Reading the title of this article, the first thing that comes to your mind is why I should write a mood diary. It may follow up with the thought you don’t have any mood problems and am not suffering from any mood disorders. That may be true but the reason for keeping a mood diary is to help you and figure yourself out as you endure the daily stressors of life and your job as a correctional officer. It is a surefire way of keeping an inventory of your emotions and thoughts so that you can keep track of those things that bother you or make you happy or sad.
Law enforcement officers (LEO) rarely deal with their own emotions. Viewed as a weakness to seek help there are many obstacles to finding out how to manage yourself when under stress or anxiety caused situations. Asking for help is just not a reasonable option given to LEO officers and therefore rarely done to eliminate or diminish the need for exploring the feelings experienced.
Focusing on your moods is different from admitting you have a mood problem. It is nothing like you might think it is but when you write things down and keep an internal dialogue with yourself you may find out things about yourself that can make you better and calmer about how you do your job or handle your personal life. It solves two problems; you don’t have to open up to others and the only one that knows what you write down in the diary is yourself keeping it confidential and for your eyes only.

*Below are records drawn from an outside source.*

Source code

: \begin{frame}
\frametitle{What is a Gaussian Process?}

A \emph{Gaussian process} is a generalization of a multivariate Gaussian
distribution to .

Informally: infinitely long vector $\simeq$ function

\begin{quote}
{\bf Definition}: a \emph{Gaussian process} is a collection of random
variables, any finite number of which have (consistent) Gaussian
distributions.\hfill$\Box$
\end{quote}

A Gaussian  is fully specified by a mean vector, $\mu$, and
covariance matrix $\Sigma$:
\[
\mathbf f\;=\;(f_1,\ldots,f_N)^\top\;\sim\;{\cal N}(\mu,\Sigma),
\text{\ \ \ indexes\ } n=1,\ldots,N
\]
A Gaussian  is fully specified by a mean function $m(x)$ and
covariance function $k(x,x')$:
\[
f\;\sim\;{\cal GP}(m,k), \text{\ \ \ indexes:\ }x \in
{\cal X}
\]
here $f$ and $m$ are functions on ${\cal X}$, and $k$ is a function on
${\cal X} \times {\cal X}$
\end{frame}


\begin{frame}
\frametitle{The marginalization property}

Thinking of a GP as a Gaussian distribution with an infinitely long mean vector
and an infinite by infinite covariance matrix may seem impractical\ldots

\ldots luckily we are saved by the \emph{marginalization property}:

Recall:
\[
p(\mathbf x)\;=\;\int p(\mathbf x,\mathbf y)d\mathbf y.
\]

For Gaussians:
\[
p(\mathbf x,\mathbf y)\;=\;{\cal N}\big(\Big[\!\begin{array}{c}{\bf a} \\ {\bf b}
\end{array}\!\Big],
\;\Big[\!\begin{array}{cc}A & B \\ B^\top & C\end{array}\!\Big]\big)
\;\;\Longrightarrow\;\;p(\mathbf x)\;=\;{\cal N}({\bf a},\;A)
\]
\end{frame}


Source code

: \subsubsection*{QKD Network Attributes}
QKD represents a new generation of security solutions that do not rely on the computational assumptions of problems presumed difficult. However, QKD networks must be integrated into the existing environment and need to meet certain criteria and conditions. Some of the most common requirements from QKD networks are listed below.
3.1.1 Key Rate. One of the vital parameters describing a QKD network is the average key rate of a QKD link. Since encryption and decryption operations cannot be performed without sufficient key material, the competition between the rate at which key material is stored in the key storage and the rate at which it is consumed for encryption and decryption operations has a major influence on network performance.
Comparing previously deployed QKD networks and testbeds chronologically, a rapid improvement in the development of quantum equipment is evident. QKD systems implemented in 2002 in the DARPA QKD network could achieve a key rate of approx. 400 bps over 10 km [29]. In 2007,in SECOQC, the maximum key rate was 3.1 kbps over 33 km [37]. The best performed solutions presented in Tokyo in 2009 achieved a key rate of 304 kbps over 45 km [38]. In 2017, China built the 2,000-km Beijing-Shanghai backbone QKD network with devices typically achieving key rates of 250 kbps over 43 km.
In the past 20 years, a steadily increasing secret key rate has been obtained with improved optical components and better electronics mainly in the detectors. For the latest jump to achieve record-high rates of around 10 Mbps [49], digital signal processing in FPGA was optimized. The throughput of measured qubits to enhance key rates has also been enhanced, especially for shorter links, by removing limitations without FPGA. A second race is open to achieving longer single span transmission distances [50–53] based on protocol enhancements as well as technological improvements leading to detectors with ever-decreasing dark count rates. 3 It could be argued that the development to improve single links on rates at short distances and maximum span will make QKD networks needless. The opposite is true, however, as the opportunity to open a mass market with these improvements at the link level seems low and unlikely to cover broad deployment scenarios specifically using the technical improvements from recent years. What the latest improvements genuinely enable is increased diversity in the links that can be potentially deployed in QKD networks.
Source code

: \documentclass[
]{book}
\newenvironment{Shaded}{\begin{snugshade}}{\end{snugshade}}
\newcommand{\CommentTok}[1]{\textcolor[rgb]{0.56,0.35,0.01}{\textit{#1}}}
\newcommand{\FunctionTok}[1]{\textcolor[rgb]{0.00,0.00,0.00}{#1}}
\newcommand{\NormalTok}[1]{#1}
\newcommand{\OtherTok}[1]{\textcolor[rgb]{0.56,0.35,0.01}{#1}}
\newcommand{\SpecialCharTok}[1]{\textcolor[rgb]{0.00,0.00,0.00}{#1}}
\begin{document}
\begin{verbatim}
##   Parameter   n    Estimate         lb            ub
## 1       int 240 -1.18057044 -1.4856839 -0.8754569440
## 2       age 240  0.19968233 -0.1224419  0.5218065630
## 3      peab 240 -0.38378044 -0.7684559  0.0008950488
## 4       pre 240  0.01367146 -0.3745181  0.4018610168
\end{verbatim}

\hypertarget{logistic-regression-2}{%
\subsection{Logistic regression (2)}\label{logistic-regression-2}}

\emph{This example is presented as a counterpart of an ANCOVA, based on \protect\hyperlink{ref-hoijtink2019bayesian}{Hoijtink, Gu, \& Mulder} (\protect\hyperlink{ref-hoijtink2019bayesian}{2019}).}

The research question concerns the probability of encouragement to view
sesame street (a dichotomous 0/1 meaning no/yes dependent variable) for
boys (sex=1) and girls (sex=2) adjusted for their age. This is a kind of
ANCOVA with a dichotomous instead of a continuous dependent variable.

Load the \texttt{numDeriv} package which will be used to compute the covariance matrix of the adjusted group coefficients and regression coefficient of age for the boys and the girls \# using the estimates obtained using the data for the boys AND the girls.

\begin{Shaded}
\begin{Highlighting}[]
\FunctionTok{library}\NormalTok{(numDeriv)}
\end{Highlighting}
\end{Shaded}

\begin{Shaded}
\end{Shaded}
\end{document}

The diary is a means to identify your wants and needs. You can do this two ways – you can draw how you feel or you can write and articulate your emotions as you experience them in real time. You might be surprised how you would draw out what you are feeling as it helps to reveal how you feel inside your mind and heart rather than focusing on words. It gives you a real link to the reality and use your intuition to make things better for yourself.
There is no format or wrong way to write this journal or diary. It can be done in any format you wish to develop as long as it works best for you. You don’t have to worry about grammar or any other formal gestures or symbols but only how you feel and express yourself. Timing is everything to make it come together for you in an effective manner.
Try to write it or draw how you feel the same day or the next but never wait till you can’t remember how you felt at the time you were doing something or what you were thinking at the time. Try writing questions why you felt the way you did or why you thought the about the issue at hand that triggered your emotions.
Reflect as much as you can. Ask the who, what, when, where, why and how to answer your own questions. If you chose drawing instead of words let your imagery reflect how you expressed or felt that moment that symbolizes your mood at the moment. For example if you are angry draw something that reflects your anger and make it clear to yourself this represents your mood at the time.
Reflections should focus on how you are feeling at the moment. Has anything like this ever happened before that made me feel this way? Why do I feel this way and when did I feel this way in the past. Connecting the dots in your life helps you put together a reflection that can help you to deal with your emotions effectively and composedly.